Saturday, November 12, 2005

Elephants

A man hobbled into the emergency room one night. He was in such pain, that he couldn't even sit down.
The doctor asked "What’s the problem ? You seem to be in a lot of pain".
The man replied." I have something wrong, but, I am embarrassed to show you."
The doctor explained that in all his years, he had seen just about everything possible, and at this point, nothing could shock him. So the man proceeded to drop his trousers and bend over.
The doctor gasped, and said "What on earth happened to you?!! You have a massive hole in your bottom".
The man explained that he had just been on holiday in Africa.
"I was raped by a male elephant" said the man.
The doctor shook his head , and said, " You don't expect me to believe that, do you? If it were true, you wouldn’t be as damaged as that, because the penis on a male elephant isn’t that large."
To this ,the man replied, "Yes I know that doc, but he fingered me first."

19 comments:

Anna said...

I just snorted chammomile tea! LOL

drunkbh said...

I'm curious how the doctor knows how large an elephant's penis is.

Anonymous said...

GROSS !

NewYorkMoments said...

Ouch. That huge elephant fingernail must have cause quite a gash.
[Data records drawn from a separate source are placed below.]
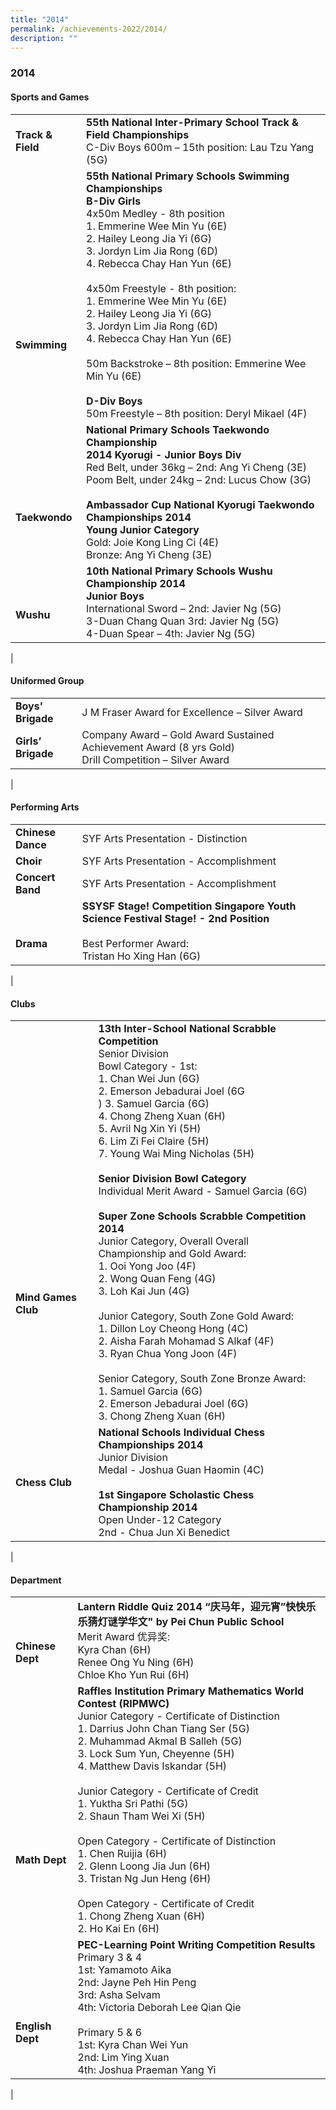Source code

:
 ```yaml
---
title: "2014"
permalink: /achievements-2022/2014/
description: ""
---
```

### **2014**

#### **Sports and Games**

|  |  |
|---|---|
| **Track & Field** | **55th National Inter-Primary School Track & Field Championships**<br> C-Div Boys 600m – 15th position: Lau Tzu Yang (5G) |
| <br><br><br><br><br><br><br><br>**Swimming** | **55th National Primary Schools Swimming Championships**<br> **B-Div Girls** <br>4x50m Medley - 8th position<br> 1. Emmerine Wee Min Yu (6E)<br> 2. Hailey Leong Jia Yi (6G)<br> 3. Jordyn Lim Jia Rong (6D)<br> 4. Rebecca Chay Han Yun (6E) <br><br>4x50m Freestyle - 8th position: <br>1. Emmerine Wee Min Yu (6E)<br> 2. Hailey Leong Jia Yi (6G)<br> 3. Jordyn Lim Jia Rong (6D) <br>4. Rebecca Chay Han Yun (6E)<br><br> 50m Backstroke – 8th position: Emmerine Wee Min Yu (6E)<br><br> **D-Div Boys**<br> 50m Freestyle – 8th position: Deryl Mikael (4F)   |
|<br><br><br><br> **Taekwondo** | **National Primary Schools Taekwondo Championship**<br> **2014 Kyorugi - Junior Boys Div**<br> Red Belt, under 36kg – 2nd: Ang Yi Cheng (3E)<br> Poom Belt, under 24kg – 2nd: Lucus Chow (3G) <br><br> **Ambassador Cup National Kyorugi Taekwondo Championships 2014**<br> **Young Junior Category**<br> Gold: Joie Kong Ling Ci (4E) <br>Bronze: Ang Yi Cheng (3E)  |
| <br><br>**Wushu** | **10th National Primary Schools Wushu Championship 2014**<br> **Junior Boys**<br>  International Sword – 2nd: Javier Ng (5G)<br> 3-Duan Chang Quan 3rd: Javier Ng (5G)<br> 4-Duan Spear – 4th: Javier Ng (5G) |
|

#### **Uniformed Group**

|  |  |
|---|---|
| **Boys’ Brigade** | J M Fraser Award for Excellence – Silver Award |
| **Girls’ Brigade** | Company Award – Gold Award Sustained Achievement Award (8 yrs Gold) <br>Drill Competition – Silver Award |
|

#### **Performing Arts**

|  |  |
|---|---|
| **Chinese Dance** | SYF Arts Presentation - Distinction |
| **Choir** | SYF Arts Presentation - Accomplishment |
| **Concert Band** | SYF Arts Presentation - Accomplishment |
| <br><br> **Drama** | **SSYSF Stage! Competition Singapore Youth Science Festival Stage! - 2nd Position** <br><br> Best Performer Award: <br>Tristan Ho Xing Han (6G) |
|

#### **Clubs**

|  |  |
|---|---|
|<br><br><br><br><br><br><br><br><br><br><br><br><br> **Mind Games Club** | **13th Inter-School National Scrabble Competition**<br> Senior Division<br> Bowl Category - 1st:<br> 1. Chan Wei Jun (6G)<br> 2. Emerson Jebadurai Joel (6G<br>) 3. Samuel Garcia (6G)<br> 4. Chong Zheng Xuan (6H) <br>5. Avril Ng Xin Yi (5H)<br> 6. Lim Zi Fei Claire (5H)<br> 7. Young Wai Ming Nicholas (5H)<br><br> **Senior Division Bowl Category** <br>Individual Merit Award - Samuel Garcia (6G) <br><br>**Super Zone Schools Scrabble Competition 2014**<br> Junior Category, Overall Overall<br> Championship and Gold Award: <br>1. Ooi Yong Joo (4F)<br> 2. Wong Quan Feng (4G) <br>3. Loh Kai Jun (4G) <br><br>Junior Category, South Zone Gold Award:<br> 1. Dillon Loy Cheong Hong (4C)<br> 2. Aisha Farah Mohamad S Alkaf (4F)<br> 3. Ryan Chua Yong Joon (4F) <br><br>Senior Category, South Zone Bronze Award: <br>1. Samuel Garcia (6G)<br> 2. Emerson Jebadurai Joel (6G)<br> 3. Chong Zheng Xuan (6H) |
| **Chess Club** | **National Schools Individual Chess Championships 2014**<br> Junior Division<br> Medal - Joshua Guan Haomin (4C) <br><br> **1st Singapore Scholastic Chess Championship 2014**<br> Open Under-12 Category<br> 2nd - Chua Jun Xi Benedict |
|

#### **Department**

|  |  |
|---|---|
| <br><br>**Chinese Dept** | **Lantern Riddle Quiz 2014 “庆马年，迎元宵”快快乐乐猜灯谜学华文" by Pei Chun Public School**<br> Merit Award 优异奖:<br> Kyra Chan (6H)<br>Renee Ong Yu Ning (6H)<br> Chloe Kho Yun Rui (6H) |
| <br><br><br><br><br><br><br><br>**Math Dept** | **Raffles Institution Primary Mathematics World Contest (RIPMWC)**<br> Junior Category  - Certificate of Distinction<br> 1. Darrius John Chan Tiang Ser (5G) <br>2. Muhammad Akmal B Salleh (5G)<br> 3. Lock Sum Yun, Cheyenne (5H)<br> 4. Matthew Davis Iskandar (5H)<br><br>  Junior Category - Certificate of Credit <br>1. Yuktha Sri Pathi (5G) <br>2. Shaun Tham Wei Xi (5H) <br><br> Open Category - Certificate of Distinction <br>1. Chen Ruijia (6H) <br>2. Glenn Loong Jia Jun (6H) <br>3. Tristan Ng Jun Heng (6H)<br><br>  Open Category - Certificate of Credit <br>1. Chong Zheng Xuan (6H)<br> 2. Ho Kai En (6H)           |
| <br><br><br><br>**English Dept** | **PEC-Learning Point Writing Competition Results**<br>  Primary 3 & 4 <br>1st: Yamamoto Aika<br> 2nd: Jayne Peh Hin Peng<br> 3rd: Asha Selvam<br> 4th: Victoria Deborah Lee Qian Qie <br><br> Primary 5 & 6<br> 1st: Kyra Chan Wei Yun <br>2nd: Lim Ying Xuan <br>4th: Joshua Praeman Yang Yi |
|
Badgerbob, what is the origin of your fascination with interspecies fornication?

badgerbob said...

Hula, am I naked?

Anna, that's an odd hobby. I used to snort crown royal.

Bh, are you not up on your national geographic? Have you never worked in a zoo?

Jt, my sentiments exactly, and I might add "ouch".

Nym, call me curious. I once spent a winter living in an igloo, on the ice in the canadian arctic, and after months of watching the fascinating goings-on amongst a pack of huskies, who made up a dog-sled team, I was never quite the same.
Mush!!!

NewYorkMoments said...

So you're a sucker for hairy haunches, then?

badgerbob said...

Great Scott nym! Heaven's no! I never entwine myself with anyone, who isn't of the female persuasion.

NewYorkMoments said...

Homophobe. Sheesh. Female huskies have hairy haunches. So do female badgers...And it's not like they can go out & get a haunch-wax. Even AKC groomed poodles still sport puffballs on their haunches.

badgerbob said...

AKC? Is that a chicken joint, like KFC? I am not a homophobe.I am not afraid of homos. I just choose not to have sex with them. What they do amongst themselves, is their own business. This badger believes, in live and let live. Or is it kill em all, and let god sort them out. Yep, I think it's the second one.

drunkbh said...

I missed the episode of National Geographic with the elephant penises. Is there another showing?

NewYorkMoments said...

Badgerbob, you're my hero.

badgerbob said...

Bh, I will show you mine ,if you....Well, you know how it goes.

Nym, how cool! I've never been anyone's sandwich before.

NewYorkMoments said...

Well, you did say you've got all of that badgermeat hanging around, and I have some buns...

badgerbob said...

Nym, are you asking me to slide my meat between your buns?

Bh, and your next?
Must be karma.

Anonymous said...

I ain't shy. I will send you a picture of mine if you like?
I'll send one to you too bob, ya fuckr.

NewYorkMoments said...

Only if you think you're badger enough, Badgerbob.

badgerbob said...

Nym, i'm badger enough for both of us.

wesley, thanks but that won't be necessary.